Desperate to salvage the situation, the Congress has done some manipulations of its own. In three seats it has fielded strong performers from other parties — in Gauriganj from the BSP; in Bachhrawan from the BJP, and in Sataon from the Lok Janshakti Party. The party's calculation is that the Gandhi charisma will combine with the strength of the individual candidates to deliver it victories across the region.

Dalit-Brahmin formula

Ms. Mayawati's answer to this is her by-now famous Dalit-Brahmin formula. Fortuitously for her, Dalits and Brahmins are in sizeable numbers through the region. The BSP plan was evident in the supremo's high-energy rally in Sultanpur. A riveting qawali (musical chorus) on the theme of caste harmony kept the crowds engaged through the five hours they waited for the BSP leader. In an enchanting mixture of awdhi and bhojpuri, the qawals, by turn sang paeans to sarvajan (all social groups) unity. Qawali over, little Saurav Misra reeled off names of Brahmins who had clambered on to the BSP bandwagon; he himself was one of them, he said proudly.

When Ms. Mayawati arrived, it was to frenzied shouts of "Behen Mayawati zindabad; sarva samaj zindabad (hail Mayawati, hail all social groups.) And with the audience standing on its feet clapping, she unveiled her new slogan: "Haathi nahi Ganesh hai; Brahma, Vishnu, Mahesh hai (it is not elephant but Ganesh; it is Brahma, Vishnu, Mahesh)."

The BSP chief did not once utter the word manuwad. The emphasis instead was on sarvajan. People accused the BSP of narrow-mindedness but its choice of candidates proved how utterly wrong they were, she said, reading from the party list: 139 candidates from the forward castes, among them 86 Brahmins, up from 37 in 2002. Ms. Mayawati asked to know if any other party had done even half as much for the forward castes. Indeed, in Rae Bareli, she threw a sharp taunt at the Congress. The Congress was supposedly a party of Brahmins: "But consider the irony. The party has not fielded a single Brahmin candidate in this entire region."

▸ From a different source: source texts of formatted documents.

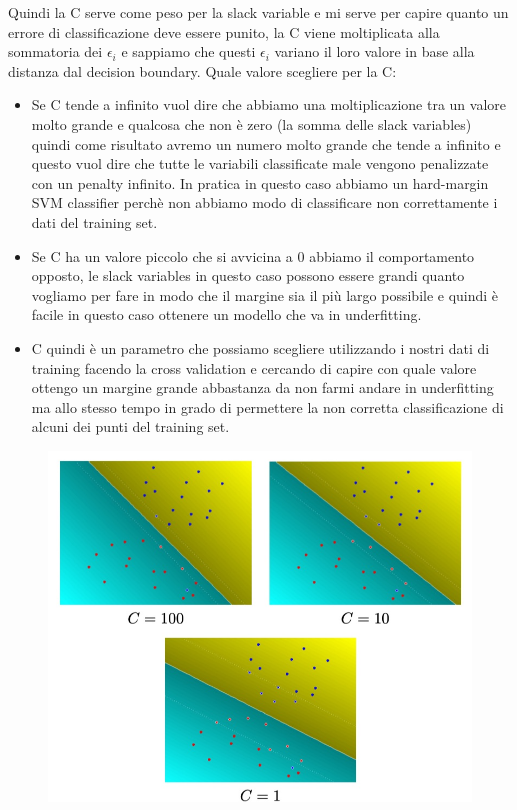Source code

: \documentclass[14pt]{extreport}
\begin{document}
Quindi la C serve come peso per la slack variable e mi serve per capire quanto un errore di classificazione deve essere punito, la C viene
moltiplicata alla sommatoria dei $\epsilon_i$ e sappiamo che questi $\epsilon_i$ variano il loro valore in base alla distanza dal decision boundary.
Quale valore scegliere per la C:
\begin{itemize}
	\item Se C tende a infinito vuol dire che abbiamo una moltiplicazione tra un valore molto grande e qualcosa che non è zero (la somma delle slack
	      variables) quindi come risultato avremo un numero molto grande che tende a infinito e questo vuol dire che tutte le variabili classificate
	      male vengono penalizzate con un penalty infinito. In pratica in questo caso abbiamo un hard-margin SVM classifier perchè non abbiamo modo di
	      classificare non correttamente i dati del training set.
	\item Se C ha un valore piccolo che si avvicina a 0 abbiamo il comportamento opposto, le slack variables in questo caso possono essere grandi
	      quanto vogliamo per fare in modo che il margine sia il più largo possibile e quindi è facile in questo caso ottenere un modello che va in
	      underfitting.
	\item C quindi è un parametro che possiamo scegliere utilizzando i nostri dati di training facendo la cross validation e cercando di capire con
	      quale valore ottengo un margine grande abbastanza da non farmi andare in underfitting ma allo stesso tempo in grado di permettere la non
	      corretta classificazione di alcuni dei punti del training set.
\end{itemize}

\begin{figure}[H]
	\centering
	\includegraphics[width=0.7\linewidth]{326.jpeg}
\end{figure}
\end{document}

The BSP feels the Congress' neglect of Brahmins in this region will work to its advantage. And the man implementing the BSP project is Satish Chandra Misra. The party general secretary and the brain behind its Brahmin jodo abhiyan, Mr. Misra has been heli-hopping across the State, seeking Brahmin votes for the BSP. For Brahmins brought up to view the BSP with suspicion, Mr. Misra's high-profile presence in the party is a huge reassurance. That he has a helicopter all to himself is a talking point in the Brahmin-dominated villages of Amethi and Rae Bareli. Brahmins here acknowledge their close bond with the Gandhi parivar, yet say they feel let down by the Congress. Coming at such a time, the BSP attention is naturally welcome, and Mr. Misra has cashed in on this by flying more than once into the Amethi-Rae Bareli belt.

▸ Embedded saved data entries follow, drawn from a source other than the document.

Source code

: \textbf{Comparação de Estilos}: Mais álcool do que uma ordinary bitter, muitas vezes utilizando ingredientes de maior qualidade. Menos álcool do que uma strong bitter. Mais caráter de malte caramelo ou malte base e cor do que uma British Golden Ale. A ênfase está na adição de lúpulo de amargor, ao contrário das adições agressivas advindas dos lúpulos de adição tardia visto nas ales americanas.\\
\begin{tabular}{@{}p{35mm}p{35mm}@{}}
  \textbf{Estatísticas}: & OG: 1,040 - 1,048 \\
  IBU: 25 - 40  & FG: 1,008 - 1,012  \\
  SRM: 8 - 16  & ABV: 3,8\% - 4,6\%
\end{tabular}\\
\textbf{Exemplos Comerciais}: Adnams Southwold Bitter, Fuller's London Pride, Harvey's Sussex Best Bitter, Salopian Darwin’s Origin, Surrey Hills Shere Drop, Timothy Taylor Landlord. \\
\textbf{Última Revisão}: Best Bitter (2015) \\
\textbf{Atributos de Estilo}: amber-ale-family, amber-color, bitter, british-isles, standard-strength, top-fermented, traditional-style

Aware of the damage this can do to the Congress, the family has been harping on unity. At her rallies, Ms. Vadra tells voters not to be swayed by caste feelings. "We got freedom because Gandhiji united us. Your future lies in remaining united behind the Congress." The family's strength is its pan-Indian appeal. Yet the Gandhi magic has thus far worked only in the Lok Sabha elections. If the Gandhis can change the pattern, they will have pulled off a coup.